Each of these are examples of an overarching corporate goal that is specific to a situation the company may find itself in. I believe it’s always possible to define such a goal based solely on the way companies and markets work. Maybe it’s a new competitor, market change or customer feedback driving the goal. Your new and well-functioning executive team can think about and debate this.

Ask yourselves the question, “What is the biggest current barrier to our continued success?” When I took over a troubled software company a number of years ago, in one of my first executive meetings, I asked the question, “What are we doing right?” That conversation went on for about an hour. Then I asked the question, “What are we doing wrong?” That conversation went on for three days and resulted in, once distilled, about 5 key issues that were plaguing the company. There were our medium-term corporate goals.

It’s okay to have more than one corporate goal at the same time. You don’t want to have more than a couple, and you want to make sure they are somewhat complementary to each other, but it’s always possible that there is more than one urgent need at any one time. Just be clear.

3. Break down silos in the workplace by defining key measurables

Break down silos in the workplace by defining key measurables

Once your executive team has established one or more corporate goals and some sense of the timeline (six months to a year is good, one month is too short), to continue breaking down silos in the workplace, it’s time to create the measurables that the executive team can debate and ultimately commit to achieving.

There will be times when the process of defining the key measurables and objectives changes the corporate goal a bit – this is normal. It’s important that the corporate goal be achievable in the established time frame. Creating the measurables will test this.

Ultimately every executive is going to commit to every key objective. You will find that marketing cannot achieve a certain objective without engineering achieving some other goal, and this cross-talk of objectives will go a long way toward preventing silos in the workplace. This creation of the overall objectives to support the corporate goal will probably take more than one meeting. It’s very important to get it right, and it’s very important that every executive commits to the whole process and the results.

It’s also important to know when a corporate goal has been achieved and to celebrate that achievement across the company. If the goal was to rebuild the credibility of the company, make sure the company knows that the goal has been achieved. Then define the next goal and continue the process. This whole scenario will create a healthy sense of urgency within the company and a sense of involvement in the progress that is shared by every employee.

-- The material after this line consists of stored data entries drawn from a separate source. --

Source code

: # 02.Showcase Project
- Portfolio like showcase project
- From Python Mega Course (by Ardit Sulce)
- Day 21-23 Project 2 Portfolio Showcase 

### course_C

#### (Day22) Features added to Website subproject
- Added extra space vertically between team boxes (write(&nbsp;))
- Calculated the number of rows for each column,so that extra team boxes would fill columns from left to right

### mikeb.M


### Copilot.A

I was fortunate early in my career to work for Intel back when it was a little $300 million company run by the late Andy Grove. Andy was a stickler for executive goals and measurables, and these goals and measurables were driven down into the entire organization all the way to the systems-level programmers, like me, who were just trying to make sense of things like the 8080 processor.

To this day, I remember the way in which this was done. It went like this:

Our department manager had their piece of the corporate goal at the time (I don’t remember what the specific goals were, it’s been a while), which they received from their staff meetings with their Group Manager and that they had committed to achieving. The group manager had key objectives that they had to meet as a result of divisional group objectives, and so on all the way to the top. We were all required monthly to come up with what were called Key Results, and these key results were created at the beginning of each month in our team meetings, run by our manager. Our key results for the coming month were based on our piece of the group objective, which in turn was a piece of the department objective, which in turn…. You get the idea. There was little doubt how our individual key results fit into the Intel Corporate Goal. In hindsight, it was pretty amazing how this was done. The process was completely ingrained into the company culture by Andy.

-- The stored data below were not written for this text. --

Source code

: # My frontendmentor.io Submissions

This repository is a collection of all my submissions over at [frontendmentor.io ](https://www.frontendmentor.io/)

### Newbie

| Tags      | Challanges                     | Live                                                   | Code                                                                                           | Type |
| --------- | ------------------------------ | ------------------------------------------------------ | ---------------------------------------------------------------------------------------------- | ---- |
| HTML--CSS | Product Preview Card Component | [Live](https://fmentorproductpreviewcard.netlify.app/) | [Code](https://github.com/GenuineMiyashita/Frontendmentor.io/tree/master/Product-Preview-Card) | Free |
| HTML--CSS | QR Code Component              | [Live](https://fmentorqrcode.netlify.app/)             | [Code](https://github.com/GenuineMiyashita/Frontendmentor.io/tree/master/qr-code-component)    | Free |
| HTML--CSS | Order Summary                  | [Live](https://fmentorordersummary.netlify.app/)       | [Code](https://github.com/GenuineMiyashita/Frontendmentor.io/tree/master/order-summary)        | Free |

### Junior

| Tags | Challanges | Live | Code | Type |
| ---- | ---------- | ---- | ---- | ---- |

For each key result, we had to come up with the measurables. The measurables were how we would know when we were done. Each month in our monthly group meeting, we were required to put up our individual previous month’s key results and measurables, and then show how we either did or didn’t accomplish what we said we would do. We then had to put up our new key results and measurables for the coming month. We had significant peer pressure to achieve our key results, and our annual review included these statistics. You never wanted to have to stand up in front of the group and explain why you only met 50% of your measurables, and the group wouldn’t let anyone sandbag by establishing goals that were too easily met. Some groups would actually go through this process weekly.

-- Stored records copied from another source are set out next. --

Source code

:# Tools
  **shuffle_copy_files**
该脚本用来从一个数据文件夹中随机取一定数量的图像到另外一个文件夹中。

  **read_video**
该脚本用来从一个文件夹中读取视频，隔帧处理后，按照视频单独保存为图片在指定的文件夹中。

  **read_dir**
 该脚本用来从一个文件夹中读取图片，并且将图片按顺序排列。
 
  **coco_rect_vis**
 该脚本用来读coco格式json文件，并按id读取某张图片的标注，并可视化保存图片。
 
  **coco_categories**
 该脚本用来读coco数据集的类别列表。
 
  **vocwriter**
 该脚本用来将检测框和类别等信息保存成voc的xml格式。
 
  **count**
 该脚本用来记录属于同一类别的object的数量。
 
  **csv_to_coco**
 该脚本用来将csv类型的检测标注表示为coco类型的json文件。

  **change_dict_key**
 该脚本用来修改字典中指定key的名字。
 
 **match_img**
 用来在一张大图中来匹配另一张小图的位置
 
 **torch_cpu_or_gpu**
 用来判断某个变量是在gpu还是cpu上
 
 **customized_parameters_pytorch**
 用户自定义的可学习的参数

Oh, and occasionally Andy Grove would pop in and sit through the meeting and ask questions. There was nothing more terrifying to a young programmer than to have to present their key results to Andy. I remember this happening to me three times in the four years I was there. It was truly terrifying.

So, key results would look like this:

Key Result: Release new program module to test team As measured by:
  1. Get the code written

  2. Schedule and get through code review with rest of team.

  3. Get all developer testing done

  4. Get all developer documentation done

  5. Release to test team

Realize that this is a small cog in a small wheel driving a larger wheel. My manager would then take all of our key results for the coming month and create their key results for their manager. This would eventually roll all the way up to the corporate vice presidents who would present their key results to Andy. We used to complain about the amount of time we spent on this; it was probably 2.5 days per month, and we hated it, but we also knew why it was so important, so we did it. It created a tight and cohesive environment where nobody wanted to let the team down.

This may sound like a bottom-up approach to defining a corporate goal, but remember that the initial key objectives were created by, and handed down by, the executive team. It was then the lower-level managers who had to define their measurables to meet the corporate objectives. The key result process was simply the method each group had for measuring their progress.

There was never any question about the corporate goal. We had a new one every nine months or so, as determined by Andy’s executive team. Andy would name the corporate goal, so we all knew we were working on ‘Thunderbird’ or whatever.

The point of all this is first to establish the overarching corporate goal and timeline; then to establish the corporate goal key objectives on a regular basis (monthly is good) as an executive team along with the measurables to show that progress towards that corporate goal is being made; then hold each other accountable for the results. Each executive must then meet with their department managers and establish the key results that will allow the executive to meet theirs. This process continues down until every employee in the company has committed to achieving specific results that will drive the company towards the corporate goal. When this is done correctly, starting at the top, it becomes very difficult for silos to exist, which is the whole point of this series. If everyone is focused on the importance of the Corporate Goal and understands how their tasks fit into that goal, corporate silos disappear.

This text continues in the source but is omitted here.